PROVIDED DATA: Begin

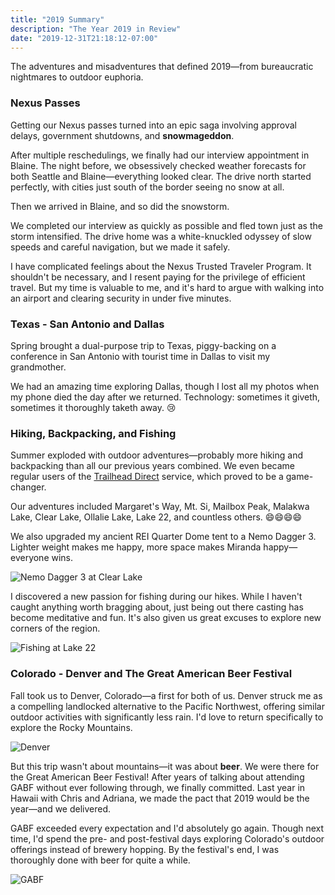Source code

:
 ```yaml
---
title: "2019 Summary"
description: "The Year 2019 in Review"
date: "2019-12-31T21:18:12-07:00"
---
```


The adventures and misadventures that defined 2019—from bureaucratic nightmares to outdoor euphoria.

### Nexus Passes

Getting our Nexus passes turned into an epic saga involving approval delays, government shutdowns, and **snowmageddon**.

After multiple reschedulings, we finally had our interview appointment in Blaine. The night before, we obsessively checked weather forecasts for both Seattle and Blaine—everything looked clear. The drive north started perfectly, with cities just south of the border seeing no snow at all.

Then we arrived in Blaine, and so did the snowstorm.

We completed our interview as quickly as possible and fled town just as the storm intensified. The drive home was a white-knuckled odyssey of slow speeds and careful navigation, but we made it safely.

I have complicated feelings about the Nexus Trusted Traveler Program. It shouldn't be necessary, and I resent paying for the privilege of efficient travel. But my time is valuable to me, and it's hard to argue with walking into an airport and clearing security in under five minutes.

### Texas - San Antonio and Dallas

Spring brought a dual-purpose trip to Texas, piggy-backing on a conference in San Antonio with tourist time in Dallas to visit my grandmother.

We had an amazing time exploring Dallas, though I lost all my photos when my phone died the day after we returned. Technology: sometimes it giveth, sometimes it thoroughly taketh away. 😢

### Hiking, Backpacking, and Fishing

Summer exploded with outdoor adventures—probably more hiking and backpacking than all our previous years combined. We even became regular users of the [Trailhead Direct](https://trailheaddirect.org) service, which proved to be a game-changer.

Our adventures included Margaret's Way, Mt. Si, Mailbox Peak, Malakwa Lake, Clear Lake, Ollalie Lake, Lake 22, and countless others. 😄😄😄😄

We also upgraded my ancient REI Quarter Dome tent to a Nemo Dagger 3. Lighter weight makes me happy, more space makes Miranda happy—everyone wins.

![Nemo Dagger 3 at Clear Lake](/img/2019-summary-1.jpg)

I discovered a new passion for fishing during our hikes. While I haven't caught anything worth bragging about, just being out there casting has become meditative and fun. It's also given us great excuses to explore new corners of the region.

![Fishing at Lake 22](/img/2019-summary-2.jpg)

### Colorado - Denver and The Great American Beer Festival

Fall took us to Denver, Colorado—a first for both of us. Denver struck me as a compelling landlocked alternative to the Pacific Northwest, offering similar outdoor activities with significantly less rain. I'd love to return specifically to explore the Rocky Mountains.

![Denver](/img/2019-summary-4.jpg)

But this trip wasn't about mountains—it was about **beer**. We were there for the Great American Beer Festival! After years of talking about attending GABF without ever following through, we finally committed. Last year in Hawaii with Chris and Adriana, we made the pact that 2019 would be the year—and we delivered.

GABF exceeded every expectation and I'd absolutely go again. Though next time, I'd spend the pre- and post-festival days exploring Colorado's outdoor offerings instead of brewery hopping. By the festival's end, I was thoroughly done with beer for quite a while.

![GABF](/img/2019-summary-3.jpg)



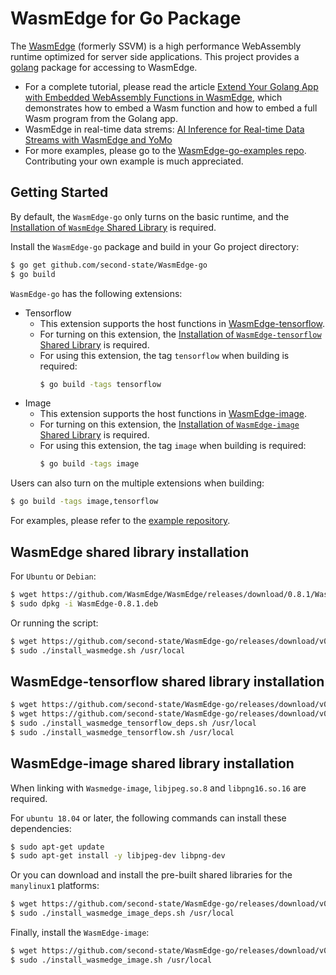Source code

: # WasmEdge for Go Package

The [WasmEdge](https://github.com/WasmEdge/WasmEdge) (formerly SSVM) is a high performance WebAssembly runtime optimized for server side applications. This project provides a [golang](https://golang.org/) package for accessing to WasmEdge. 

* For a complete tutorial, please read the article [Extend Your Golang App with Embedded WebAssembly Functions in WasmEdge](https://www.secondstate.io/articles/extend-golang-app-with-webassembly-rust/), which demonstrates how to embed a Wasm function and how to embed a full Wasm program from the Golang app.
* WasmEdge in real-time data strems: [AI Inference for Real-time Data Streams with WasmEdge and YoMo](https://www.secondstate.io/articles/yomo-wasmedge-real-time-data-streams/)
* For more examples, please go to the [WasmEdge-go-examples repo](https://github.com/second-state/WasmEdge-go-examples). Contributing your own example is much appreciated.

## Getting Started

By default, the `WasmEdge-go` only turns on the basic runtime, and the [Installation of `WasmEdge` Shared Library](https://github.com/second-state/WasmEdge-go#wasmedge-shared-library-installation) is required.

Install the `WasmEdge-go` package and build in your Go project directory:

```bash
$ go get github.com/second-state/WasmEdge-go
$ go build
```

`WasmEdge-go` has the following extensions:

 - Tensorflow
    * This extension supports the host functions in [WasmEdge-tensorflow](https://github.com/second-state/WasmEdge-tensorflow).
    * For turning on this extension, the [Installation of `WasmEdge-tensorflow` Shared Library](https://github.com/second-state/WasmEdge-go#wasmedge-tensorflow-shared-library-installation) is required.
    * For using this extension, the tag `tensorflow` when building is required:
        ```bash
        $ go build -tags tensorflow
        ```
 - Image
    * This extension supports the host functions in [WasmEdge-image](https://github.com/second-state/WasmEdge-image).
    * For turning on this extension, the [Installation of `WasmEdge-image` Shared Library](https://github.com/second-state/WasmEdge-go#wasmedge-image-shared-library-installation) is required.
    * For using this extension, the tag `image` when building is required:
        ```bash
        $ go build -tags image
        ```

Users can also turn on the multiple extensions when building:

```bash
$ go build -tags image,tensorflow
```

For examples, please refer to the [example repository](https://github.com/second-state/WasmEdge-go-examples/).

## WasmEdge shared library installation

For `Ubuntu` or `Debian`:

```bash
$ wget https://github.com/WasmEdge/WasmEdge/releases/download/0.8.1/WasmEdge-0.8.1.deb
$ sudo dpkg -i WasmEdge-0.8.1.deb
```

Or running the script:

```bash
$ wget https://github.com/second-state/WasmEdge-go/releases/download/v0.8.1/install_wasmedge.sh
$ sudo ./install_wasmedge.sh /usr/local
```

## WasmEdge-tensorflow shared library installation

```bash
$ wget https://github.com/second-state/WasmEdge-go/releases/download/v0.8.1/install_wasmedge_tensorflow_deps.sh
$ wget https://github.com/second-state/WasmEdge-go/releases/download/v0.8.1/install_wasmedge_tensorflow.sh
$ sudo ./install_wasmedge_tensorflow_deps.sh /usr/local
$ sudo ./install_wasmedge_tensorflow.sh /usr/local
```

## WasmEdge-image shared library installation

When linking with `Wasmedge-image`, `libjpeg.so.8` and `libpng16.so.16` are required.

For `ubuntu 18.04` or later, the following commands can install these dependencies:
```bash
$ sudo apt-get update
$ sudo apt-get install -y libjpeg-dev libpng-dev
```

Or you can download and install the pre-built shared libraries for the `manylinux1` platforms:

```bash
$ wget https://github.com/second-state/WasmEdge-go/releases/download/v0.8.1/install_wasmedge_image_deps.sh
$ sudo ./install_wasmedge_image_deps.sh /usr/local
```

Finally, install the `WasmEdge-image`:

```bash
$ wget https://github.com/second-state/WasmEdge-go/releases/download/v0.8.1/install_wasmedge_image.sh
$ sudo ./install_wasmedge_image.sh /usr/local
```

PROVIDED DATA: End

**WORK INSTRUCTION**: Write out the records word for word. Pictures stay out.

**RESPONSE TO THE TASK**:
Source code

:
 ```yaml
---
title: "2019 Summary"
description: "The Year 2019 in Review"
date: "2019-12-31T21:18:12-07:00"
---
```


The adventures and misadventures that defined 2019—from bureaucratic nightmares to outdoor euphoria.

### Nexus Passes

Getting our Nexus passes turned into an epic saga involving approval delays, government shutdowns, and **snowmageddon**.

After multiple reschedulings, we finally had our interview appointment in Blaine. The night before, we obsessively checked weather forecasts for both Seattle and Blaine—everything looked clear. The drive north started perfectly, with cities just south of the border seeing no snow at all.

Then we arrived in Blaine, and so did the snowstorm.

We completed our interview as quickly as possible and fled town just as the storm intensified. The drive home was a white-knuckled odyssey of slow speeds and careful navigation, but we made it safely.

I have complicated feelings about the Nexus Trusted Traveler Program. It shouldn't be necessary, and I resent paying for the privilege of efficient travel. But my time is valuable to me, and it's hard to argue with walking into an airport and clearing security in under five minutes.

### Texas - San Antonio and Dallas

Spring brought a dual-purpose trip to Texas, piggy-backing on a conference in San Antonio with tourist time in Dallas to visit my grandmother.

We had an amazing time exploring Dallas, though I lost all my photos when my phone died the day after we returned. Technology: sometimes it giveth, sometimes it thoroughly taketh away. 😢

### Hiking, Backpacking, and Fishing

Summer exploded with outdoor adventures—probably more hiking and backpacking than all our previous years combined. We even became regular users of the [Trailhead Direct](https://trailheaddirect.org) service, which proved to be a game-changer.

Our adventures included Margaret's Way, Mt. Si, Mailbox Peak, Malakwa Lake, Clear Lake, Ollalie Lake, Lake 22, and countless others. 😄😄😄😄

We also upgraded my ancient REI Quarter Dome tent to a Nemo Dagger 3. Lighter weight makes me happy, more space makes Miranda happy—everyone wins.

![Nemo Dagger 3 at Clear Lake](/img/2019-summary-1.jpg)

I discovered a new passion for fishing during our hikes. While I haven't caught anything worth bragging about, just being out there casting has become meditative and fun. It's also given us great excuses to explore new corners of the region.

![Fishing at Lake 22](/img/2019-summary-2.jpg)

### Colorado - Denver and The Great American Beer Festival

Fall took us to Denver, Colorado—a first for both of us. Denver struck me as a compelling landlocked alternative to the Pacific Northwest, offering similar outdoor activities with significantly less rain. I'd love to return specifically to explore the Rocky Mountains.

![Denver](/img/2019-summary-4.jpg)

But this trip wasn't about mountains—it was about **beer**. We were there for the Great American Beer Festival! After years of talking about attending GABF without ever following through, we finally committed. Last year in Hawaii with Chris and Adriana, we made the pact that 2019 would be the year—and we delivered.

GABF exceeded every expectation and I'd absolutely go again. Though next time, I'd spend the pre- and post-festival days exploring Colorado's outdoor offerings instead of brewery hopping. By the festival's end, I was thoroughly done with beer for quite a while.

![GABF](/img/2019-summary-3.jpg)



Source code

: # WasmEdge for Go Package

The [WasmEdge](https://github.com/WasmEdge/WasmEdge) (formerly SSVM) is a high performance WebAssembly runtime optimized for server side applications. This project provides a [golang](https://golang.org/) package for accessing to WasmEdge. 

* For a complete tutorial, please read the article [Extend Your Golang App with Embedded WebAssembly Functions in WasmEdge](https://www.secondstate.io/articles/extend-golang-app-with-webassembly-rust/), which demonstrates how to embed a Wasm function and how to embed a full Wasm program from the Golang app.
* WasmEdge in real-time data strems: [AI Inference for Real-time Data Streams with WasmEdge and YoMo](https://www.secondstate.io/articles/yomo-wasmedge-real-time-data-streams/)
* For more examples, please go to the [WasmEdge-go-examples repo](https://github.com/second-state/WasmEdge-go-examples). Contributing your own example is much appreciated.

## Getting Started

By default, the `WasmEdge-go` only turns on the basic runtime, and the [Installation of `WasmEdge` Shared Library](https://github.com/second-state/WasmEdge-go#wasmedge-shared-library-installation) is required.

Install the `WasmEdge-go` package and build in your Go project directory:

```bash
$ go get github.com/second-state/WasmEdge-go
$ go build
```

`WasmEdge-go` has the following extensions:

 - Tensorflow
    * This extension supports the host functions in [WasmEdge-tensorflow](https://github.com/second-state/WasmEdge-tensorflow).
    * For turning on this extension, the [Installation of `WasmEdge-tensorflow` Shared Library](https://github.com/second-state/WasmEdge-go#wasmedge-tensorflow-shared-library-installation) is required.
    * For using this extension, the tag `tensorflow` when building is required:
        ```bash
        $ go build -tags tensorflow
        ```
 - Image
    * This extension supports the host functions in [WasmEdge-image](https://github.com/second-state/WasmEdge-image).
    * For turning on this extension, the [Installation of `WasmEdge-image` Shared Library](https://github.com/second-state/WasmEdge-go#wasmedge-image-shared-library-installation) is required.
    * For using this extension, the tag `image` when building is required:
        ```bash
        $ go build -tags image
        ```

Users can also turn on the multiple extensions when building:

```bash
$ go build -tags image,tensorflow
```

For examples, please refer to the [example repository](https://github.com/second-state/WasmEdge-go-examples/).

## WasmEdge shared library installation

For `Ubuntu` or `Debian`:

```bash
$ wget https://github.com/WasmEdge/WasmEdge/releases/download/0.8.1/WasmEdge-0.8.1.deb
$ sudo dpkg -i WasmEdge-0.8.1.deb
```

Or running the script:

```bash
$ wget https://github.com/second-state/WasmEdge-go/releases/download/v0.8.1/install_wasmedge.sh
$ sudo ./install_wasmedge.sh /usr/local
```

## WasmEdge-tensorflow shared library installation

```bash
$ wget https://github.com/second-state/WasmEdge-go/releases/download/v0.8.1/install_wasmedge_tensorflow_deps.sh
$ wget https://github.com/second-state/WasmEdge-go/releases/download/v0.8.1/install_wasmedge_tensorflow.sh
$ sudo ./install_wasmedge_tensorflow_deps.sh /usr/local
$ sudo ./install_wasmedge_tensorflow.sh /usr/local
```

## WasmEdge-image shared library installation

When linking with `Wasmedge-image`, `libjpeg.so.8` and `libpng16.so.16` are required.

For `ubuntu 18.04` or later, the following commands can install these dependencies:
```bash
$ sudo apt-get update
$ sudo apt-get install -y libjpeg-dev libpng-dev
```

Or you can download and install the pre-built shared libraries for the `manylinux1` platforms:

```bash
$ wget https://github.com/second-state/WasmEdge-go/releases/download/v0.8.1/install_wasmedge_image_deps.sh
$ sudo ./install_wasmedge_image_deps.sh /usr/local
```

Finally, install the `WasmEdge-image`:

```bash
$ wget https://github.com/second-state/WasmEdge-go/releases/download/v0.8.1/install_wasmedge_image.sh
$ sudo ./install_wasmedge_image.sh /usr/local
```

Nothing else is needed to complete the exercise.